The Elefanti stayed compact and narrow in the defensive phase of play, with the wide men – two of Ezequiel Schelotto, Giuseppe Mascara, Raphael Martinho and Alejandro Gómez – expected to drop back and tuck in when out of possession; meanwhile, Ricchiuti and the central striker – more often than not López – moved back into midfield to prevent simple passes into this central zone rather than pressing the centre-backs, a notable feature of Atlético’s play over the last few seasons.
Catania were generally happy to concede the ball to rivals in order to control the space, the idea being to deny room in between the lines for opponents to pass through before springing forward quickly on the counter. The players may have been inferior, but watching the Catania of 2011 was akin to watching 2014’s Atlético: disciplined, compressed, intense and cohesive.
Notwithstanding the tweaks in style and change of shape, there was little initial improvement on the pitch. A solitary point was collected in Simeone’s first four games, feeble defeats to relegation rivals Parma and Bologna serving as evidence of the tough job ahead. Catania sat just a point and place above the dreaded 18th position going into their home game with Lecce in mid-February, but a nervy 3-2 victory saw Simeone finally get off the mark.
Nine points then followed from the next three matches at the Stadio Angelo Massimino – including a 4-0 thrashing of arch enemy Palermo – but Catania’s away form remained woeful, the Elefanti earning just four points from a possible 45 on their travels. Nevertheless, a discernible improvement had been made, and with five games remaining, Catania had a four-point and three-team cushion above the drop zone.
By now, Simeone had fostered a ferocious team spirit among a group who, while clearly talented, had been riven by divisions and infighting under Giampaolo. Cholo’s willingness to employ the underdog tactic of ceding the ball to rivals – Atlético averaged 49.3 percent possession last term, an extraordinary figure for a title-challenging side – was matched with an underdog mentality.
Simeone created an “us against them” outlook at Catania, pouncing on any media criticism or bad refereeing as proof of others not wanting the Sicilians to succeed. Catania also developed an admirable never-say-die attitude, coming from behind to defeat Lecce and Genoa and secure vital draws with Bari and Juventus, and their collective performances increasingly bore a similarity to Simeone’s own style of play, full of intelligence, aggression and craft.
Survival was secured in May after a run of three back-to-back victories over Cagliari, Brescia and Roma, and Catania’s final points total of 46 was their best ever top-flight return. Despite having a year left to run on his contract, Simeone parted company with the club in June, officially by mutual consent but a development that was understood to have been initiated by the Argentine. A brief return to Racing in Simeone’s homeland followed but, by December, Cholo was installed as the new boss of Atlético.

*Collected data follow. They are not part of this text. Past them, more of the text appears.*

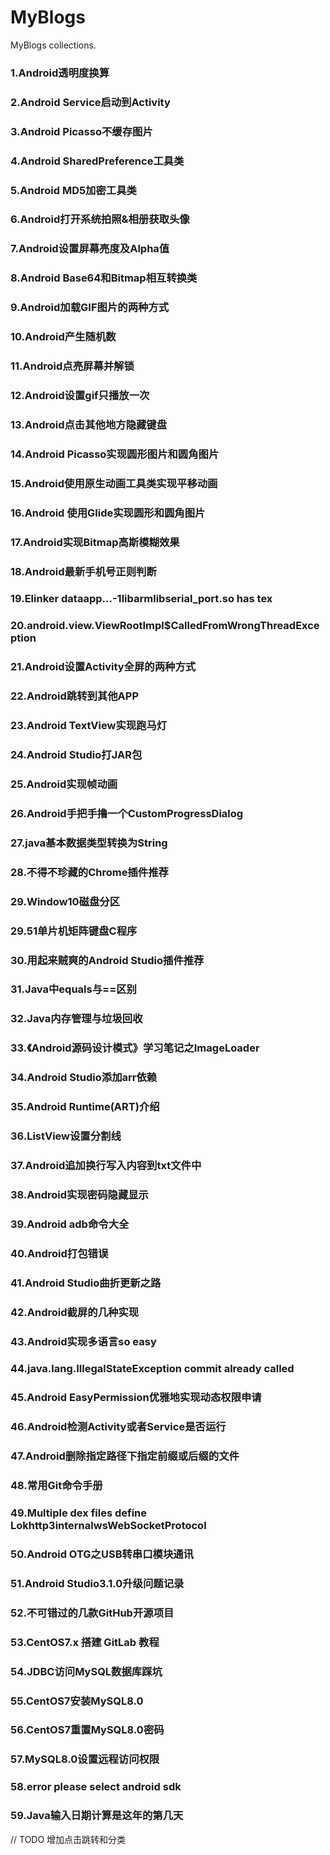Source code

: # MyBlogs

MyBlogs collections.

### 1.Android透明度换算

### 2.Android Service启动到Activity

### 3.Android Picasso不缓存图片

### 4.Android SharedPreference工具类

### 5.Android MD5加密工具类

### 6.Android打开系统拍照&相册获取头像

### 7.Android设置屏幕亮度及Alpha值

### 8.Android Base64和Bitmap相互转换类

### 9.Android加载GIF图片的两种方式

### 10.Android产生随机数

### 11.Android点亮屏幕并解锁

### 12.Android设置gif只播放一次

### 13.Android点击其他地方隐藏键盘

### 14.Android Picasso实现圆形图片和圆角图片

### 15.Android使用原生动画工具类实现平移动画

### 16.Android 使用Glide实现圆形和圆角图片

### 17.Android实现Bitmap高斯模糊效果

### 18.Android最新手机号正则判断

### 19.Elinker dataapp...-1libarmlibserial_port.so has tex

### 20.android.view.ViewRootImpl$CalledFromWrongThreadException

### 21.Android设置Activity全屏的两种方式

### 22.Android跳转到其他APP

### 23.Android TextView实现跑马灯

### 24.Android Studio打JAR包

### 25.Android实现帧动画

### 26.Android手把手撸一个CustomProgressDialog

### 27.java基本数据类型转换为String

### 28.不得不珍藏的Chrome插件推荐

### 29.Window10磁盘分区

### 29.51单片机矩阵键盘C程序

### 30.用起来贼爽的Android Studio插件推荐

### 31.Java中equals与==区别

### 32.Java内存管理与垃圾回收

### 33.《Android源码设计模式》学习笔记之ImageLoader

### 34.Android Studio添加arr依赖

### 35.Android Runtime(ART)介绍

### 36.ListView设置分割线

### 37.Android追加换行写入内容到txt文件中

### 38.Android实现密码隐藏显示

### 39.Android adb命令大全

### 40.Android打包错误

### 41.Android Studio曲折更新之路

### 42.Android截屏的几种实现

### 43.Android实现多语言so easy

### 44.java.lang.IllegalStateException commit already called

### 45.Android EasyPermission优雅地实现动态权限申请

### 46.Android检测Activity或者Service是否运行

### 47.Android删除指定路径下指定前缀或后缀的文件

### 48.常用Git命令手册

### 49.Multiple dex files define Lokhttp3internalwsWebSocketProtocol

### 50.Android OTG之USB转串口模块通讯

### 51.Android Studio3.1.0升级问题记录

### 52.不可错过的几款GitHub开源项目

### 53.CentOS7.x 搭建 GitLab 教程

### 54.JDBC访问MySQL数据库踩坑

### 55.CentOS7安装MySQL8.0

### 56.CentOS7重置MySQL8.0密码

### 57.MySQL8.0设置远程访问权限

### 58.error please select android sdk

### 59.Java输入日期计算是这年的第几天

// TODO 增加点击跳转和分类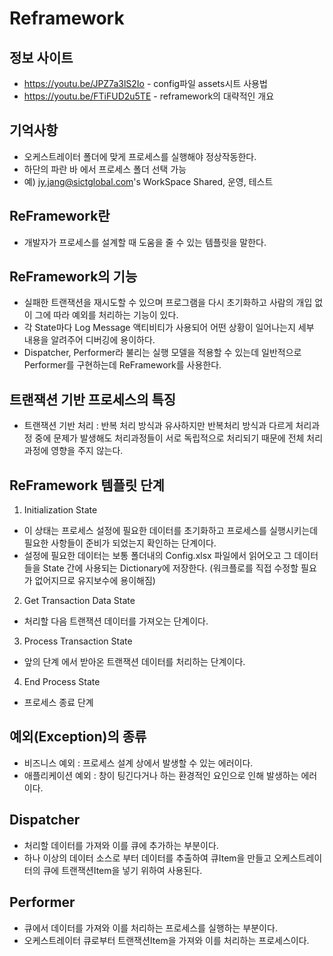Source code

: # Reframework

## 정보 사이트
- https://youtu.be/JPZ7a3lS2Io - config파일 assets시트 사용법
- https://youtu.be/FTiFUD2u5TE - reframework의 대략적인 개요

## 기억사항
- 오케스트레이터 폴더에 맞게 프로세스를 실행해야 정상작동한다.
- 하단의 파란 바 에서 프로세스 폴더 선택 가능
- 예) jy.jang@sictglobal.com's WorkSpace Shared, 운영, 테스트

## ReFramework란
- 개발자가 프로세스를 설계할 때 도움을 줄 수 있는 템플릿을 말한다.

## ReFramework의 기능
- 실패한 트랜잭션을 재시도할 수 있으며 프로그램을 다시 초기화하고 사람의 개입 없이 그에 따라 예외를 처리하는 기능이 있다.
- 각 State마다 Log Message 액티비티가 사용되어 어떤 상황이 일어나는지 세부 내용을 알려주어 디버깅에 용이하다.
- Dispatcher, Performer라 불리는 실행 모델을 적용할 수 있는데 일반적으로 Performer를 구현하는데 ReFramework를 사용한다.

## 트랜잭션 기반 프로세스의 특징
- 트랜잭션 기반 처리 : 반복 처리 방식과 유사하지만 반복처리 방식과 다르게 처리과정 중에 문제가 발생해도 처리과정들이 서로 독립적으로 처리되기 때문에 전체 처리과정에 영향을 주지 않는다.

## ReFramework 템플릿 단계
1. Initialization State
- 이 상태는 프로세스 설정에 필요한 데이터를 초기화하고 프로세스를 실행시키는데 필요한 사항들이 준비가 되었는지 확인하는 단계이다.
- 설정에 필요한 데이터는 보통 폴더내의 Config.xlsx 파일에서 읽어오고 그 데이터들을 State 간에 사용되는 Dictionary에 저장한다. (워크플로를 직접 수정할 필요가 없어지므로 유지보수에 용이해짐)

2. Get Transaction Data State
- 처리할 다음 트랜잭션 데이터를 가져오는 단계이다. 

3. Process Transaction State
- 앞의 단계 에서 받아온 트랜잭션 데이터를 처리하는 단계이다.

4. End Process State
- 프로세스 종료 단계

## 예외(Exception)의 종류
- 비즈니스 예외 : 프로세스 설계 상에서 발생할 수 있는 에러이다.
- 애플리케이션 예외 : 창이 팅긴다거나 하는 환경적인 요인으로 인해 발생하는 에러이다.

## Dispatcher
- 처리할 데이터를 가져와 이를 큐에 추가하는 부분이다.
- 하나 이상의 데이터 소스로 부터 데이터를 추출하여 큐Item을 만들고 오케스트레이터의 큐에 트랜잭션Item을 넣기 위하여 사용된다.

## Performer
- 큐에서 데이터를 가져와 이를 처리하는 프로세스를 실행하는 부분이다.
- 오케스트레이터 큐로부터 트랜잭션Item을 가져와 이를 처리하는 프로세스이다.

It would be too simplistic to attribute Atlético’s success purely to what Simeone learned at Catania. However, although there are notable tactical differences between the two sides – not least the Elefanti’s use of a traditional number 10. The same ideas of courage, commitment and compactness were evident.
Simeone’s experience in Serie A gave him a managerial footing in Europe and faith that his model could work on the continent. Indeed, it was only six months after leaving Sicily that Simeone was appointed Atlético coach and, although the decision had a lot to do with his connections to the club and managerial accomplishments in South America, Cholo’s rewarding spell in charge of Catania certainly helped to persuade the Madridista board that he was the right choice.
Simeone is perhaps the most highly-regarded coach in world football right now, and when he does decide that he has taken Atlético as far as he can and wants a new challenge, there will be a host of clubs chasing his signature.
The Premier League looks a likely destination, but the Argentine retains an affection for former employers Inter and Lazio, just as he did for Atlético after representing the club over 150 times as a player. Simeone has always spoken positively of his time in Italy, both as a fiery but smart midfielder on the pitch and a fiery but smart manager off it. Serie A, you feel, has not seen the last of Cholo yet.